In het Juni-nummer van Onze Taal heeft Prof. Van der Waals de vraag aan de orde gesteld, hoe men over de adjectiva gevormd van eigennamen door achtervoeging van -sch moet denken met het oog op een gezonde groei van een zuivere taal. Hij heeft daarbij gewag gemaakt van een voorlopig oordeel van de subcommissie voor technische natuurkunde van de centrale taalcommissie van de techniek (C.T.T.). Prof. Van der Waals heeft door de toezending van een exemplaar van het manuscript van zijn artikel de subcommissie tot hernieuwde discussie geprikkeld en instaat gesteld, tot een dieper inzicht te komen. Een mededeling van de slotsom waartoe zij geraakt is, zal hier wellicht op zijn plaats zijn.
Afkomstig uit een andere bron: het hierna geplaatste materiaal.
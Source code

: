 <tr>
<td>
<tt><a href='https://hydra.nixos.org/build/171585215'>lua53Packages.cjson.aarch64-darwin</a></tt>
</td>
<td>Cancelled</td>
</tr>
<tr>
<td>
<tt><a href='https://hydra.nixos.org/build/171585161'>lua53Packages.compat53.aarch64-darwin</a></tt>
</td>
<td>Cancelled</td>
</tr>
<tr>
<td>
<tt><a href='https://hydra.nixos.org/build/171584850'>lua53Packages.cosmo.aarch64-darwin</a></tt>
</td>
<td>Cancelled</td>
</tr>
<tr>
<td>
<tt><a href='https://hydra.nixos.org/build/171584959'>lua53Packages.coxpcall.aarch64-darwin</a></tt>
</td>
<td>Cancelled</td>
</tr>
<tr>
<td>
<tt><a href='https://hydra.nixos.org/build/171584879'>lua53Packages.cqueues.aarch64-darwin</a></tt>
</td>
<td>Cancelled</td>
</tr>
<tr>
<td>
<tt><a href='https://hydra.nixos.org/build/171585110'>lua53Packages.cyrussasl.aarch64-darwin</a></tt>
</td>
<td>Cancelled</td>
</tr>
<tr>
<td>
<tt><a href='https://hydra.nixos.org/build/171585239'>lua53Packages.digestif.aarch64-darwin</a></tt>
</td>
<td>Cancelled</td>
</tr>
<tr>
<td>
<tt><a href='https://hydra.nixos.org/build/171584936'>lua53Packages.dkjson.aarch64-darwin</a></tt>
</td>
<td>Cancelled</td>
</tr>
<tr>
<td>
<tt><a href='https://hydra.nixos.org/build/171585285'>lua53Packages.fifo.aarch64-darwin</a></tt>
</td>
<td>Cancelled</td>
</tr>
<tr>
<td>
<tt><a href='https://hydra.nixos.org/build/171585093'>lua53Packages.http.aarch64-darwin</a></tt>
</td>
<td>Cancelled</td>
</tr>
De redactie van Onze Taal laat zich bij de bestrijding van de denkbeelden van Prof. Van der Waals minder afwijzend uit over vormen als Zeeman-effect, Brown-beweging, en derg. In deze richting wilden wij de oplossing zoeken. Want een oplossing moet er gevonden worden. De wetenschappelijke mens vat zoveel mogelijk in een zo kort mogelijke formule samen, er is een zeer dringende behoefte aan korte benamingen. Dr. Buiskool vestigde er de aandacht op, dat bij soortaanduidingen, als spijkerbalsem, dieselmotor, waar nog slechts weinigen weten dat Spijker en Diesel eigennamen van personen zijn, generlei taalkundig bezwaar tegen de samenstelling bestaat. Onze gevolgtrekking in de subcommissie was deze, dat wij dienovereenkomstig zullen aanbevelen te zeggen en te schrijven, niet Foucault-stromen en Brown-bewegingen, maar foucaultstromen, brownbewegingen, newtonringen, gausskromme, boltzmannverdeling, enz. enz., zonder hoofdletter, en in één woord, als tweede mogelijkheid naast stromen van Foucault, enz. Wij denken, als wij die woorden gebruiken, nauwelijks meer aan de genoemde personen. De eigennamen zijn verbleekt tot soortaanduidende lettergrepen. Bij zulke samenstellingen past het onbepaald lidwoord een, zij kunnen ook in het meervoud gebruikt worden. Zou een bepaalde samenstelling dit niet gedogen, dan behoort onverbiddelijk de omschrijving met van gebruikt te worden. Zo moet men, in de gedachtengang der subcommissie van de CTT, zeggen: de wet van Archimedes, de constante van Rydberg, de wet der overeenstemmende toestanden van Van der Waals,
maar men mag zeggen: vanderwaalskrachten. Dat is onze aanbeveling.
a.d. fokker.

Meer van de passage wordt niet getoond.